■ What the exercise asks ■
Every record below should be repeated word for word, with the pictures left out.

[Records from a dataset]
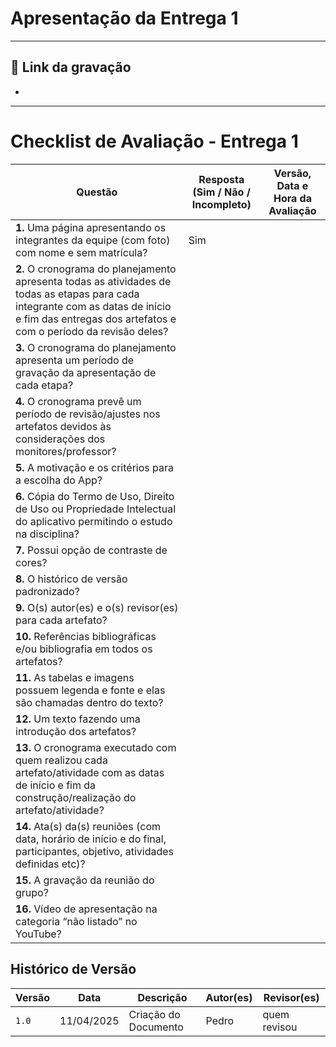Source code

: # Apresentação da Entrega 1

---
## 🎥 Link da gravação
 - 
---
# Checklist de Avaliação - Entrega 1

| Questão                                                                                                          | Resposta (Sim / Não / Incompleto) | Versão, Data e Hora da Avaliação |
|------------------------------------------------------------------------------------------------------------------|-----------------------------------|----------------------------------|
| **1.** Uma página apresentando os integrantes da equipe (com foto) com nome e sem matrícula?                    | Sim                                  |                                   |
| **2.** O cronograma do planejamento apresenta todas as atividades de todas as etapas para cada integrante com as datas de início e fim das entregas dos artefatos e com o período da revisão deles? |                                   |                                  |
| **3.** O cronograma do planejamento apresenta um período de gravação da apresentação de cada etapa?             |                                   |                                  |
| **4.** O cronograma prevê um período de revisão/ajustes nos artefatos devidos às considerações dos monitores/professor? |                              |                                  |
| **5.** A motivação e os critérios para a escolha do App?                                                        |                                   |                                  |
| **6.** Cópia do Termo de Uso, Direito de Uso ou Propriedade Intelectual do aplicativo permitindo o estudo na disciplina? |                             |                                  |
| **7.** Possui opção de contraste de cores?                                                                      |                                   |                                  |
| **8.** O histórico de versão padronizado?                                                                       |                                   |                                  |
| **9.** O(s) autor(es) e o(s) revisor(es) para cada artefato?                                                    |                                   |                                  |
| **10.** Referências bibliográficas e/ou bibliografia em todos os artefatos?                                     |                                   |                                  |
| **11.** As tabelas e imagens possuem legenda e fonte e elas são chamadas dentro do texto?                      |                                   |                                  |
| **12.** Um texto fazendo uma introdução dos artefatos?                                                          |                                   |                                  |
| **13.** O cronograma executado com quem realizou cada artefato/atividade com as datas de início e fim da construção/realização do artefato/atividade? |                          |                                  |
| **14.** Ata(s) da(s) reuniões (com data, horário de início e do final, participantes, objetivo, atividades definidas etc)? |                          |                                  |
| **15.** A gravação da reunião do grupo?                                                                         |                                   |                                  |
| **16.** Vídeo de apresentação na categoria “não listado” no YouTube?                                            |                                   |                                  |


## Histórico de Versão

| Versão | Data          | Descrição                          | Autor(es)     |  Revisor(es)  |
| ------ | ------------- | ---------------------------------- | ------------- | ------------- |
| `1.0`  |  11/04/2025 |  Criação do Documento | Pedro  | quem revisou |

■ Task solution ■
Source code

: # Apresentação da Entrega 1

---
## 🎥 Link da gravação
 - 
---
# Checklist de Avaliação - Entrega 1

| Questão                                                                                                          | Resposta (Sim / Não / Incompleto) | Versão, Data e Hora da Avaliação |
|------------------------------------------------------------------------------------------------------------------|-----------------------------------|----------------------------------|
| **1.** Uma página apresentando os integrantes da equipe (com foto) com nome e sem matrícula?                    | Sim                                  |                                   |
| **2.** O cronograma do planejamento apresenta todas as atividades de todas as etapas para cada integrante com as datas de início e fim das entregas dos artefatos e com o período da revisão deles? |                                   |                                  |
| **3.** O cronograma do planejamento apresenta um período de gravação da apresentação de cada etapa?             |                                   |                                  |
| **4.** O cronograma prevê um período de revisão/ajustes nos artefatos devidos às considerações dos monitores/professor? |                              |                                  |
| **5.** A motivação e os critérios para a escolha do App?                                                        |                                   |                                  |
| **6.** Cópia do Termo de Uso, Direito de Uso ou Propriedade Intelectual do aplicativo permitindo o estudo na disciplina? |                             |                                  |
| **7.** Possui opção de contraste de cores?                                                                      |                                   |                                  |
| **8.** O histórico de versão padronizado?                                                                       |                                   |                                  |
| **9.** O(s) autor(es) e o(s) revisor(es) para cada artefato?                                                    |                                   |                                  |
| **10.** Referências bibliográficas e/ou bibliografia em todos os artefatos?                                     |                                   |                                  |
| **11.** As tabelas e imagens possuem legenda e fonte e elas são chamadas dentro do texto?                      |                                   |                                  |
| **12.** Um texto fazendo uma introdução dos artefatos?                                                          |                                   |                                  |
| **13.** O cronograma executado com quem realizou cada artefato/atividade com as datas de início e fim da construção/realização do artefato/atividade? |                          |                                  |
| **14.** Ata(s) da(s) reuniões (com data, horário de início e do final, participantes, objetivo, atividades definidas etc)? |                          |                                  |
| **15.** A gravação da reunião do grupo?                                                                         |                                   |                                  |
| **16.** Vídeo de apresentação na categoria “não listado” no YouTube?                                            |                                   |                                  |


## Histórico de Versão

| Versão | Data          | Descrição                          | Autor(es)     |  Revisor(es)  |
| ------ | ------------- | ---------------------------------- | ------------- | ------------- |
| `1.0`  |  11/04/2025 |  Criação do Documento | Pedro  | quem revisou |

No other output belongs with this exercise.